— Task prompt —
Give back each entry verbatim.

[Stored data]
▶
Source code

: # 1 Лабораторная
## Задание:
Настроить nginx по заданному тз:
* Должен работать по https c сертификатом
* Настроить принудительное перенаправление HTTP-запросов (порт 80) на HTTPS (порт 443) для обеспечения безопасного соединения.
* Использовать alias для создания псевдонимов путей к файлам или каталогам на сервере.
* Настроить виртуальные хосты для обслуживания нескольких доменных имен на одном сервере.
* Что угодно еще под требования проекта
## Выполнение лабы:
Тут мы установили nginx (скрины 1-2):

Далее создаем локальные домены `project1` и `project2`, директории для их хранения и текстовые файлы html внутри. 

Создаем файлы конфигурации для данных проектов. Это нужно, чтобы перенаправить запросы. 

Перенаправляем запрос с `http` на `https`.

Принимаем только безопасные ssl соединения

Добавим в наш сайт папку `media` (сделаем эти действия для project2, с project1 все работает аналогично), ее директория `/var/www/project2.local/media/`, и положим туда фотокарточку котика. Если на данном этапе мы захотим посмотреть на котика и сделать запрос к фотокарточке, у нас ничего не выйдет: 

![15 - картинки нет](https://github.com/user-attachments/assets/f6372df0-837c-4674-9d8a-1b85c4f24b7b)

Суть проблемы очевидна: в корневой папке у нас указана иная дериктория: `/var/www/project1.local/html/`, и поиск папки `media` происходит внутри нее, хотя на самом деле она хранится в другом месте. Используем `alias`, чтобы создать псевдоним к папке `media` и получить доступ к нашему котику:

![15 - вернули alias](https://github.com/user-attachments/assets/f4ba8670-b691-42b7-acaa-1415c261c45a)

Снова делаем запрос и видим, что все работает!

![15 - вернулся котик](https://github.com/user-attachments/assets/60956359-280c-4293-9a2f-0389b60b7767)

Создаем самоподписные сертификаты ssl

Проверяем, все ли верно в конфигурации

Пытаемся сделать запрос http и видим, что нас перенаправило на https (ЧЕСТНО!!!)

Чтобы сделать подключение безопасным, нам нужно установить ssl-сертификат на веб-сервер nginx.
◀
— Exercise result —
Source code

: # 1 Лабораторная
## Задание:
Настроить nginx по заданному тз:
* Должен работать по https c сертификатом
* Настроить принудительное перенаправление HTTP-запросов (порт 80) на HTTPS (порт 443) для обеспечения безопасного соединения.
* Использовать alias для создания псевдонимов путей к файлам или каталогам на сервере.
* Настроить виртуальные хосты для обслуживания нескольких доменных имен на одном сервере.
* Что угодно еще под требования проекта
## Выполнение лабы:
Тут мы установили nginx (скрины 1-2):

Далее создаем локальные домены `project1` и `project2`, директории для их хранения и текстовые файлы html внутри. 

Создаем файлы конфигурации для данных проектов. Это нужно, чтобы перенаправить запросы. 

Перенаправляем запрос с `http` на `https`.

Принимаем только безопасные ssl соединения

Добавим в наш сайт папку `media` (сделаем эти действия для project2, с project1 все работает аналогично), ее директория `/var/www/project2.local/media/`, и положим туда фотокарточку котика. Если на данном этапе мы захотим посмотреть на котика и сделать запрос к фотокарточке, у нас ничего не выйдет: 

![15 - картинки нет](https://github.com/user-attachments/assets/f6372df0-837c-4674-9d8a-1b85c4f24b7b)

Суть проблемы очевидна: в корневой папке у нас указана иная дериктория: `/var/www/project1.local/html/`, и поиск папки `media` происходит внутри нее, хотя на самом деле она хранится в другом месте. Используем `alias`, чтобы создать псевдоним к папке `media` и получить доступ к нашему котику:

![15 - вернули alias](https://github.com/user-attachments/assets/f4ba8670-b691-42b7-acaa-1415c261c45a)

Снова делаем запрос и видим, что все работает!

![15 - вернулся котик](https://github.com/user-attachments/assets/60956359-280c-4293-9a2f-0389b60b7767)

Создаем самоподписные сертификаты ssl

Проверяем, все ли верно в конфигурации

Пытаемся сделать запрос http и видим, что нас перенаправило на https (ЧЕСТНО!!!)

Чтобы сделать подключение безопасным, нам нужно установить ssl-сертификат на веб-сервер nginx.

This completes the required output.